Heidi Yewman

Impact

When you write a memoir, you never really know if your story will reach someone’s heart. This review of Dumb Girl did—and it took my breath away.

Reading Dumb Girl felt like sitting beside someone who’s survived the fire and is brave enough to walk you through the ashes. Heidi Yewman’s memoir is not just a book—it’s a reckoning. A raw, unflinching journey through childhood trauma, sibling sexual trauma and abuse (SSTA), paternal violence and alcoholism, and the haunting specter of gun violence in America.
As a fellow survivor of sibling sexual trauma & abuse (SSTA), I found myself holding my breath through many of her pages—not because they were hard to read, but because they were so achingly familiar.

What struck me most was Heidi’s narrative structure: the way she moved between timelines, memories, and emotional landscapes with such clarity and grace. It mirrored the way trauma lives in us—not linear, but in fragments, echoes, and flashbacks. Her storytelling is masterful, not because it’s polished, but because it’s honest. She doesn’t flinch. She doesn’t sugarcoat. And yet, she never loses sight of her own humanity.

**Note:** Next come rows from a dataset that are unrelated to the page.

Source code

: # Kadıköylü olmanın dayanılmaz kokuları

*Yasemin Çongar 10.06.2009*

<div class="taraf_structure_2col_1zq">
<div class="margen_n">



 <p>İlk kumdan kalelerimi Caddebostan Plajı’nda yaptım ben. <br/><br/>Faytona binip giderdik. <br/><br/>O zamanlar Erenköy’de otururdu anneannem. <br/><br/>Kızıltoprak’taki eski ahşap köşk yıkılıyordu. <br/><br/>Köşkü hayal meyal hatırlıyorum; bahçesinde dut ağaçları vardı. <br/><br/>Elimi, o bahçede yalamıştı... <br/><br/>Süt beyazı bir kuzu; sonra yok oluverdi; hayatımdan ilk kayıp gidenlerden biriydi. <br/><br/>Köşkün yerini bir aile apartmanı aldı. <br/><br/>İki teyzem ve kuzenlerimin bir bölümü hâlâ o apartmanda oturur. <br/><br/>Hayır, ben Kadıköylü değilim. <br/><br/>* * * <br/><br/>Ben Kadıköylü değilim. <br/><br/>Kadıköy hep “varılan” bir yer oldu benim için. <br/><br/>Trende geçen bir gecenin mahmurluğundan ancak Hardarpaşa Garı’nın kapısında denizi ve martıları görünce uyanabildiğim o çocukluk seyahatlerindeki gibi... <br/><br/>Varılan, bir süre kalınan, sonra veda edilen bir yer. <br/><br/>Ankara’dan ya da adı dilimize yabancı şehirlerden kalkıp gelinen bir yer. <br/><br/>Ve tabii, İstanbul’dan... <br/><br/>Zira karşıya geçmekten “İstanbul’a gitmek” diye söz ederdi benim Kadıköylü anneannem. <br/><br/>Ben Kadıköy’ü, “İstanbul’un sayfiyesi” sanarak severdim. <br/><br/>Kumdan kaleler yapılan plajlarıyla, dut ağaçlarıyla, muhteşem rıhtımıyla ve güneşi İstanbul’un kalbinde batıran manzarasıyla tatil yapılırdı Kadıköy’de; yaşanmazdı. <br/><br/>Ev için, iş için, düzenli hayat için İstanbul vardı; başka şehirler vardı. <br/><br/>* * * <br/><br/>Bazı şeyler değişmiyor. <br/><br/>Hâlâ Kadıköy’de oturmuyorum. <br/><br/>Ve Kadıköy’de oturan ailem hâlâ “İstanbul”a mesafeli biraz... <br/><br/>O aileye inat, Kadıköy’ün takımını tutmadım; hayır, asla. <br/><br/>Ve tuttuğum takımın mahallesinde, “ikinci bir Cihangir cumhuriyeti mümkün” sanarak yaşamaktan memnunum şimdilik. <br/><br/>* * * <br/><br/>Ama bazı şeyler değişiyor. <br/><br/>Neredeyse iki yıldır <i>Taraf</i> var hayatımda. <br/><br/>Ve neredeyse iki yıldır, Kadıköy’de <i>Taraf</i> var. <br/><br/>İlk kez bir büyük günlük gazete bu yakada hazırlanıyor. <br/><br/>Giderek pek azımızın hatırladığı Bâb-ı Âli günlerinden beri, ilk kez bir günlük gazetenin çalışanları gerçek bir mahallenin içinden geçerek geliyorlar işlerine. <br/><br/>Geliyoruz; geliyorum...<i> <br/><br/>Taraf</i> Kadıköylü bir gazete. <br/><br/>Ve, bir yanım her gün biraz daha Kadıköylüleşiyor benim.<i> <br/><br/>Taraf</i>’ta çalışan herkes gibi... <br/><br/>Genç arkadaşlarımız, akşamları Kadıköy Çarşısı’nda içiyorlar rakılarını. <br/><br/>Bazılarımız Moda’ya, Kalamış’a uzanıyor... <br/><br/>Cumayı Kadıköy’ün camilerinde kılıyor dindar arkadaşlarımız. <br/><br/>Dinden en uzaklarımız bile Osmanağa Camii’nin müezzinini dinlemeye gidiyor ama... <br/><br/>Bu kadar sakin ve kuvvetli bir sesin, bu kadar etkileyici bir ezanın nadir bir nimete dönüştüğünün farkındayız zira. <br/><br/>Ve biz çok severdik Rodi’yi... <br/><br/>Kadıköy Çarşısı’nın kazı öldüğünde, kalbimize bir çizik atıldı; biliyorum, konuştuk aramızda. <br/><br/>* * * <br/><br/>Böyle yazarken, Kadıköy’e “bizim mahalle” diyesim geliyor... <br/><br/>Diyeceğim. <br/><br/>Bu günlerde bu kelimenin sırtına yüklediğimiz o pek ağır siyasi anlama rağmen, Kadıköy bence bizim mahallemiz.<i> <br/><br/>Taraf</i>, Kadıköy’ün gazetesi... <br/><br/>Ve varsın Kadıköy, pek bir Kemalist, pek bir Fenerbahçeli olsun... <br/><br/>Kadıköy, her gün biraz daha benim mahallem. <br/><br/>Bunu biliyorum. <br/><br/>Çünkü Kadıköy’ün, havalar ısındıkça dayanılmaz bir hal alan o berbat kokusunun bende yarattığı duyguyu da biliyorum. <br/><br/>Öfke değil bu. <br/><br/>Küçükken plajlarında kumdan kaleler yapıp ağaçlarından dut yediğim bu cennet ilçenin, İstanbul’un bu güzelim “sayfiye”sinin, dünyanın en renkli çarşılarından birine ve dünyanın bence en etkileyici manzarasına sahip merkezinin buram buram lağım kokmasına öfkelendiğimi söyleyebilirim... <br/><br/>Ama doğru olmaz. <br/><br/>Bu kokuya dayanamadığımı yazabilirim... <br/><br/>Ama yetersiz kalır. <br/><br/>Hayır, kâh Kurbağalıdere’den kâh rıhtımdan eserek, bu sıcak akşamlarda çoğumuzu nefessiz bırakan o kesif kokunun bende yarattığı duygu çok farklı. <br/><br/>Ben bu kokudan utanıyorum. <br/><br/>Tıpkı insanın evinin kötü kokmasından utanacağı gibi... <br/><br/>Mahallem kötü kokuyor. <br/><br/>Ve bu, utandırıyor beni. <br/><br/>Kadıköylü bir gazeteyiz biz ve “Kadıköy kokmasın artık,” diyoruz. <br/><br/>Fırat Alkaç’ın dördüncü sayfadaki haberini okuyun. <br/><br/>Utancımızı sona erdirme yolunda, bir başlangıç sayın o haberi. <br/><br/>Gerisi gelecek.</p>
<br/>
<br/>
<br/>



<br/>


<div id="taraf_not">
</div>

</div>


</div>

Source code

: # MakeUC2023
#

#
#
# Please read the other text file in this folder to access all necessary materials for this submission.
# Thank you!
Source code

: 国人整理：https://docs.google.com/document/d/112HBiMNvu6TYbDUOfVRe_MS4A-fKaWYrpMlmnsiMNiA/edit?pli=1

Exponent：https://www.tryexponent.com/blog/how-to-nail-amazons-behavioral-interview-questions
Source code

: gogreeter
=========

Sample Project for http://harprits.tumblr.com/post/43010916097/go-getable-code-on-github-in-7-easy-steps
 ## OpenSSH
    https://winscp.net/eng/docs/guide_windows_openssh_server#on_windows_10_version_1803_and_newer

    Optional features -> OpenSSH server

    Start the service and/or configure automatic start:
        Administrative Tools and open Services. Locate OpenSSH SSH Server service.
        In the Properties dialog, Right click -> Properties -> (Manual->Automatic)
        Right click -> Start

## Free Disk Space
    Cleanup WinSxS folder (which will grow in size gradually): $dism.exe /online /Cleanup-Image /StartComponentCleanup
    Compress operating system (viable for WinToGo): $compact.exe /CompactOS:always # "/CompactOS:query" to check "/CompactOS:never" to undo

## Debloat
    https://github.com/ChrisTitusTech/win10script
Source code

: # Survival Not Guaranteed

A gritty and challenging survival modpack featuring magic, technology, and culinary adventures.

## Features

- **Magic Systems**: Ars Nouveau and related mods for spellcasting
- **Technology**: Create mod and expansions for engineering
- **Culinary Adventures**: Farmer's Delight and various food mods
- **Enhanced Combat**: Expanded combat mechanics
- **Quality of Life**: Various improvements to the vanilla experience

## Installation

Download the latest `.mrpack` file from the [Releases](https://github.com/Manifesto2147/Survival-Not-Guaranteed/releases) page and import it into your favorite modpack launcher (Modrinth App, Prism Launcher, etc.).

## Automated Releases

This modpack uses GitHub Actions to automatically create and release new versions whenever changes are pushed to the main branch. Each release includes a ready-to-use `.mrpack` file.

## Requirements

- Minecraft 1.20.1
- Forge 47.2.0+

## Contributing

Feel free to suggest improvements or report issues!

I want to say to Heidi what I wish someone had said to me: You are not a dumb girl. You are not tainted and should not be ashamed. You are a warrior. A truth-teller. A healer. And your book is a gift to every survivor who’s been told to stay quiet, to forget, to move on.

Thank you, Heidi, for your vulnerability. For your voice. For showing us that survival is not just possible—it’s powerful.